When Milton and Theodore Deutschmann came up with the idea for a store to sell ham radio parts, it’s doubtful they envisioned their modest idea would last 94 years and become an iconic part of American business.
But the Deutschmann brothers, who called their store Radio Shack in homage to the small wooden rooms that housed radio equipment on ships, had a dream that eventually could not stem the test of time.
Radio Shack Corporation (RSHC.PK) filed for Chapter 11 bankruptcy protection Thursday in a move that was long rumored and widely expected after 11 operating at a loss since 2011.
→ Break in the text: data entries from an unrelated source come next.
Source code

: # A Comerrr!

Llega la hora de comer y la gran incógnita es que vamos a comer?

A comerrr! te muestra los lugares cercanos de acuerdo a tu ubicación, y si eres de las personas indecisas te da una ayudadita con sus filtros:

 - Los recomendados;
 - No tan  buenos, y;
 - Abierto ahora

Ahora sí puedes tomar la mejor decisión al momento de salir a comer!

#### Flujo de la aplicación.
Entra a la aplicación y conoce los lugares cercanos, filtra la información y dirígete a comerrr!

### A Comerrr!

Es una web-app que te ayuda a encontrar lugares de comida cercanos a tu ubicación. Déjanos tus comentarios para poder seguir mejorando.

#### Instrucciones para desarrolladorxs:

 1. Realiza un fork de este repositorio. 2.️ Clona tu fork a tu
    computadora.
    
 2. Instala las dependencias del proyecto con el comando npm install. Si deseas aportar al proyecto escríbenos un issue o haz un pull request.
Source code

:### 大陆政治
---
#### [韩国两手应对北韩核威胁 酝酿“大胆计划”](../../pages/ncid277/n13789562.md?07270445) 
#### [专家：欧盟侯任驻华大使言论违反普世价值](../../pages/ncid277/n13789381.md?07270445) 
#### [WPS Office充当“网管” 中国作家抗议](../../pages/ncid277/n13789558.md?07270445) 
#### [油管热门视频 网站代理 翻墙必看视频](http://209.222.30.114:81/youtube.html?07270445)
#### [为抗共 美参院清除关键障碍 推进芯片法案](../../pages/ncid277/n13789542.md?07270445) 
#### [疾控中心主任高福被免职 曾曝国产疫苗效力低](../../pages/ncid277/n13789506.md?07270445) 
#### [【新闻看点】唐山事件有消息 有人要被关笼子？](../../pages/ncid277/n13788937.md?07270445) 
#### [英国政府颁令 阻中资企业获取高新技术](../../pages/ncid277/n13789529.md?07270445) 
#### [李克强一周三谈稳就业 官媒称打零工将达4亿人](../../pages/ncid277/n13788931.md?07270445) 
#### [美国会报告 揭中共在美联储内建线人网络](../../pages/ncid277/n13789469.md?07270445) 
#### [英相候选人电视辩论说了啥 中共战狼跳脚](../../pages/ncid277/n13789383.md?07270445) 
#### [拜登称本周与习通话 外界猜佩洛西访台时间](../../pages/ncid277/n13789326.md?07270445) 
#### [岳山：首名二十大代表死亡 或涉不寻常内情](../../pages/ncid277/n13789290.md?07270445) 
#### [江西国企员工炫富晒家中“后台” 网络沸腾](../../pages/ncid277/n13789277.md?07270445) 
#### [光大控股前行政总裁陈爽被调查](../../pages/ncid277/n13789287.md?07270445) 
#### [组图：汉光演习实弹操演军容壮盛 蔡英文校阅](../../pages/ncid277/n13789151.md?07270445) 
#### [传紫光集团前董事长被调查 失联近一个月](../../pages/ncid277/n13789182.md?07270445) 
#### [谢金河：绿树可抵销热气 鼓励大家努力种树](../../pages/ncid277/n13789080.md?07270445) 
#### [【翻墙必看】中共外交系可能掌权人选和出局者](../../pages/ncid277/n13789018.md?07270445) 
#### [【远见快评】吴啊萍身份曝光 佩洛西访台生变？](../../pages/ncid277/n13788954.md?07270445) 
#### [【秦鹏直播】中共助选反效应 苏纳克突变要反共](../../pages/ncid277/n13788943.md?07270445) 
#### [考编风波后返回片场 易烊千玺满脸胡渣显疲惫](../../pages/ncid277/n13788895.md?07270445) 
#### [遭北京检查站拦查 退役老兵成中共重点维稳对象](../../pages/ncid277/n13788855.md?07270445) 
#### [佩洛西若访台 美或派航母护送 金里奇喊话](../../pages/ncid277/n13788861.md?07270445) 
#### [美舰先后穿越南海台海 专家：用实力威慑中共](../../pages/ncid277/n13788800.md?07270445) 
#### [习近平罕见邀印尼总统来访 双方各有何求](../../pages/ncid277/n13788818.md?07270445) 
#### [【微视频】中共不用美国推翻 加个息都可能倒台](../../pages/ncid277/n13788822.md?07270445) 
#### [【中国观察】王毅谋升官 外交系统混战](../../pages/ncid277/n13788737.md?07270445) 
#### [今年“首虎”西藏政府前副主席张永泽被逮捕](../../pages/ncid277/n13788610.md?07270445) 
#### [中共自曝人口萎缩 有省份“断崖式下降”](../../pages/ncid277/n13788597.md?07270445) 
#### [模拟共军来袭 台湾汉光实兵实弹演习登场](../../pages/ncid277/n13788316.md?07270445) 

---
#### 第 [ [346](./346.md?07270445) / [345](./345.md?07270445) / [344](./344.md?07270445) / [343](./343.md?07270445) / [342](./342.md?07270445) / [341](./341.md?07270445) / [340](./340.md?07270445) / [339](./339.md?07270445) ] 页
Unlike other business like Circuit City, Borders and Linen & Things, Radio Shack won’t disappear from the landscape totally. Radio Shack said in a statement that Standard General, its largest shareholder, will purchase as many as 2,400 of the 4,100 stores. Sprint Corp. wireless would operate as many as 1,750 of those stores and occupy approximately one-third of the space selling cell phones as well as Radio Shack products.
Radio Shack currently has 27,000 employees, $1.2 billion of assets and $1.39 billion of debt. Over the past year Radio Shack tried to avoid bankruptcy by closing 400 stores and cutting its work force by 19 percent.
Since changes in the 2005 bankruptcy laws, only 12 percent of the retail companies were able to emerge from bankruptcy, down from 50 percent in before 2005.
Radio Shack has yet to announce which stores will remain open with Sprint and said it will continue to try and sell its underperforming outlets to potential buyers.